Drugs formulated using nanocrystals help prevent preterm births in mice.IBREAKSTOCK /SHUTTERSTOCK.COM
A new nanomedicine strategy for delivering drugs to the female reproductive tract could help prevent women from going into labour prematurely.
Each year, around 1 in 10 babies worldwide are born before 37 weeks of gestation, resulting in more than 1 million deaths due to complications resulting from preterm birth. The steroid hormone progesterone is sometimes used to prevent early delivery in at-risk women, but current treatment formulations often have little effect because they fail to deliver the hormone to the appropriatetissues of the cervix and uterus.
A team from Johns Hopkins University in the USA designed a nanosuspension system that enables vaginally dosed drugs to overcome the mucus barrier of the female reproductive tract and reach uterine tissues, where they can forestall labour.
The system involves grinding drugs into miniature crystals about 200 to 300 nanometers in diameter—smaller than the size of a typical bacterium.
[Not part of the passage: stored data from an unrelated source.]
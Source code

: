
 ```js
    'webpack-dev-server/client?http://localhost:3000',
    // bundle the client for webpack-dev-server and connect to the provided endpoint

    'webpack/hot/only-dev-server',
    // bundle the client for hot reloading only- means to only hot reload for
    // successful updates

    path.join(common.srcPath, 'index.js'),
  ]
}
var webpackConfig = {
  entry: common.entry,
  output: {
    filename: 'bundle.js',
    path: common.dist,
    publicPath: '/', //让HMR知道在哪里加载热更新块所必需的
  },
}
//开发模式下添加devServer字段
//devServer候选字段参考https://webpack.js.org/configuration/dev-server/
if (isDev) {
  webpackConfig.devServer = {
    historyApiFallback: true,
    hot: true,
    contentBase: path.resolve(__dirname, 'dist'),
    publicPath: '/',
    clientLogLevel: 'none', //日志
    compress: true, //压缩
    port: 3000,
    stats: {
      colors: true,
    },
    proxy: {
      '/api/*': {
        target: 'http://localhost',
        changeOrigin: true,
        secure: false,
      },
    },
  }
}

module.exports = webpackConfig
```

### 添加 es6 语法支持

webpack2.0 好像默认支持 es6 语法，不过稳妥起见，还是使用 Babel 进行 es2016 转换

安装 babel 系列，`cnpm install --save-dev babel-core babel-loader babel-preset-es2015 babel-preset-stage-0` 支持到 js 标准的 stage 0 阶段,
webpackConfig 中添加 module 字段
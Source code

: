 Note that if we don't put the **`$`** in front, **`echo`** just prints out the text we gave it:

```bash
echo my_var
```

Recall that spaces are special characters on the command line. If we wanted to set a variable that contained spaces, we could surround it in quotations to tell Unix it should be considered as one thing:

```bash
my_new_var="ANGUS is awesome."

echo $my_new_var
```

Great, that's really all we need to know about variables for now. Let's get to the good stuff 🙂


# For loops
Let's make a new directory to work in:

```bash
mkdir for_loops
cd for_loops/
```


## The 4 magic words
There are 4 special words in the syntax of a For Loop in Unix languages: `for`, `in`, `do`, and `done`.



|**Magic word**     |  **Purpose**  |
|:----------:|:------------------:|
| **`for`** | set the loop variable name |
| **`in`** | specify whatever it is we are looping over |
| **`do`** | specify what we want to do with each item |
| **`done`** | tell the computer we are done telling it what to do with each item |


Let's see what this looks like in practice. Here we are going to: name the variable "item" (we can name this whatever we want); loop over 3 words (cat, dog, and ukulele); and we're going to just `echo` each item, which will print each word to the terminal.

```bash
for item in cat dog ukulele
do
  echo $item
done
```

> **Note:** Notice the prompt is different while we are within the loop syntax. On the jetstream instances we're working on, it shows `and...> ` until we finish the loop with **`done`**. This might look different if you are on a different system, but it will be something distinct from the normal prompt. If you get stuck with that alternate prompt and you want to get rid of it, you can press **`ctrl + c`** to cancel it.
A stabilizing agent is then added to keep the nanoparticles from getting stuck in the vagina’s protective mucus, which normally traps foreign particles such as microbes—but also medicines—and prevents their entry into the body.
The researchers tested the system in mice experimentally induced to develop uterine inflammation, an unpredictable major condition that often leads to premature labour in humans and results in nearly 4 million global premature births annually. They focused on vaginal administration of two types of drugs: histone deacetylase (HDAC) inhibitors, which they showed can help to inhibitthe contractility of the uterine wall in human cell experiments, and progesterone, which has known anti-inflammatory effects.
The researchers found that mice treated with mucus-penetrating nanosuspensions of HDAC inhibitors, both with and without progesterone, showed improved rates of full-term delivery. Large litters of healthy, normal pups were born. By comparison, mice injected with the drugs in their body cavity—like untreated mice—went into labour prematurely, with no surviving offspring.
“Delivery matters,” says Laura Ensign of Johns Hopkins, who led the research. “And we must sometimes think outside the box of pills and injections to develop effective treatments.”
In other mouse studies, Ensign and her colleagues have used their nanosuspension system to enhance drug delivery in the gut, in the airways and at other mucosal surfaces. Kala Pharmaceuticals, a company cofounded by Ensign’s close collaborator and mentor,Justin Hanes, has licensed the technology and developed two topical eye treatments for people, one for dry eye disease and one for post-operative ocular inflammation and pain.
“There are many diseases affecting mucosal surfaces that would benefit from more targeted local and sustained drug delivery,” Ensign says. Fortunately, her technology now makes that possible.